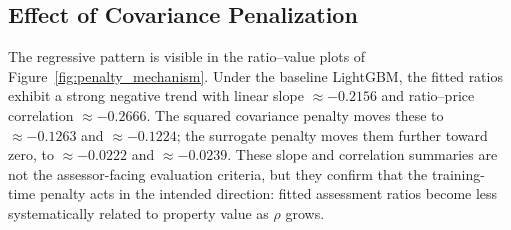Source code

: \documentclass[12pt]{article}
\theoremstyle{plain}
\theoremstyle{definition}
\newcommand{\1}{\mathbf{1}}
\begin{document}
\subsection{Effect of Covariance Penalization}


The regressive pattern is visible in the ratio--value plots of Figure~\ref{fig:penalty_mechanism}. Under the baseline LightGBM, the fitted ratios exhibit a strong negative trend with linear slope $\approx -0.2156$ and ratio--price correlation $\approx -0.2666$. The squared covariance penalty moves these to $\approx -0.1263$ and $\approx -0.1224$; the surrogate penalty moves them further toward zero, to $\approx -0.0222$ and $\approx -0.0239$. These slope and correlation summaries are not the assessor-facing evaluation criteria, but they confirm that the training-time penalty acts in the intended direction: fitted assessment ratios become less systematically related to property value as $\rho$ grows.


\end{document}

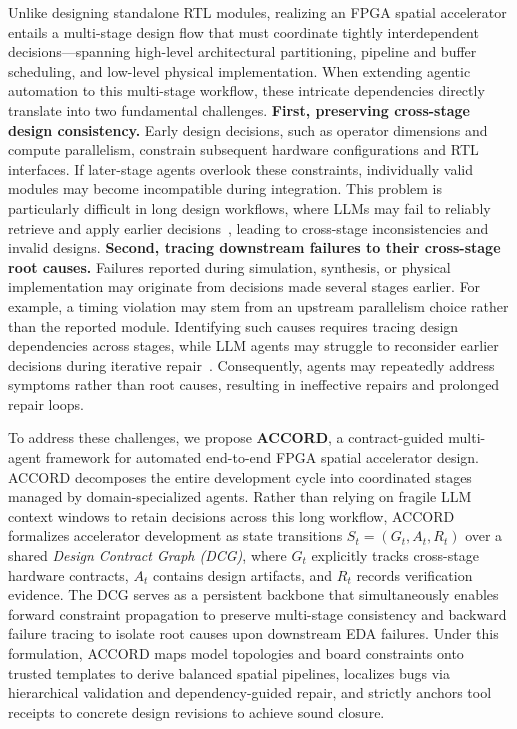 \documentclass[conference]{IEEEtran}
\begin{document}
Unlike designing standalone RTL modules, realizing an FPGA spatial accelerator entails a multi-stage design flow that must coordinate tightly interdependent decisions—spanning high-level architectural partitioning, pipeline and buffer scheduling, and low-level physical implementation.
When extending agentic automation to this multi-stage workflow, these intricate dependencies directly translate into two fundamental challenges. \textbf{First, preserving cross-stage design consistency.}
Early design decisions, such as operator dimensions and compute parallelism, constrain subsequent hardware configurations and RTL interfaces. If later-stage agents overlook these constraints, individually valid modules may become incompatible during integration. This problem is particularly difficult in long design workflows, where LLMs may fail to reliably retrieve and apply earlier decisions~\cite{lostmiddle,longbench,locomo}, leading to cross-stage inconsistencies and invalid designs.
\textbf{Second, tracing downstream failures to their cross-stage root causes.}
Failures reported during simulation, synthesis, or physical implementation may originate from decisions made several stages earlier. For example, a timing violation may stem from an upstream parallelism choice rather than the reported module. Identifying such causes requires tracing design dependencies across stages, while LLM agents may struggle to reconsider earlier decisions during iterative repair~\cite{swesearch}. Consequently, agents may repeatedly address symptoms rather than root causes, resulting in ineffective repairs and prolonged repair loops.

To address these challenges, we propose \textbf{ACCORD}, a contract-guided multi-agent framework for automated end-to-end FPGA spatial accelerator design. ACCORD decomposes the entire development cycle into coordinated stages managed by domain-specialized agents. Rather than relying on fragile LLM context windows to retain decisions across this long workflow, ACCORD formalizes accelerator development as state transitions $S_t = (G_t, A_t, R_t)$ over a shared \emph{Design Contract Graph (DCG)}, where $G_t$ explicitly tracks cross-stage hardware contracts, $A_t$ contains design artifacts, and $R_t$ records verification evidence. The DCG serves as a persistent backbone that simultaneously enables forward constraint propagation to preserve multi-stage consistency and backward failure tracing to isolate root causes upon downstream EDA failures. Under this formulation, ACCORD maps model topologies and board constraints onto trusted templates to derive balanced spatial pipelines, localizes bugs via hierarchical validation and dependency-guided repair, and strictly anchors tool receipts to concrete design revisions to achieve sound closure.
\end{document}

********************

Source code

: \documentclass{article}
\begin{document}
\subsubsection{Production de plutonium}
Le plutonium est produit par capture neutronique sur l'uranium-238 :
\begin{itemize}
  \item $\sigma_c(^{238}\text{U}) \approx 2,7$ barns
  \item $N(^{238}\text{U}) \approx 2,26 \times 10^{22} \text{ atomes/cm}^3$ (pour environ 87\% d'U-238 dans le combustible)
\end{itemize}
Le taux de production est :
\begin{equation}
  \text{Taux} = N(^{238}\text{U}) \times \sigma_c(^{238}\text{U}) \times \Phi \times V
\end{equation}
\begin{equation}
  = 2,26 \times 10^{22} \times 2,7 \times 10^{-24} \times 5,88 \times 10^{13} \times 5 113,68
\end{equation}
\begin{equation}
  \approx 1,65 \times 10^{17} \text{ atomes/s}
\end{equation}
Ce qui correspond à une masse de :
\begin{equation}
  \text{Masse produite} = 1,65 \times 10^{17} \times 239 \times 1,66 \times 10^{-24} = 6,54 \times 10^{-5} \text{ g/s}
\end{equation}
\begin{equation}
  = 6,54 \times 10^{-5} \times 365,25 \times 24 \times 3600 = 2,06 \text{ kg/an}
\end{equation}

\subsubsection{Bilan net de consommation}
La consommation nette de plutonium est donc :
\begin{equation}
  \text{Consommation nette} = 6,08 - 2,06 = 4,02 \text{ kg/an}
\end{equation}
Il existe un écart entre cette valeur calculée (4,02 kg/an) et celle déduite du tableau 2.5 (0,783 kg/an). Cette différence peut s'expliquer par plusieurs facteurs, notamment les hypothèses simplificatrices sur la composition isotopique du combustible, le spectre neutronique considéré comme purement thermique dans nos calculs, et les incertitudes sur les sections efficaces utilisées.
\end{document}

********************

* [YOUR GOAL] Copy each line above containing the string "subsubsection".

* [EXERCISE OUTPUT]
\subsubsection{Production de plutonium}
\subsubsection{Bilan net de consommation}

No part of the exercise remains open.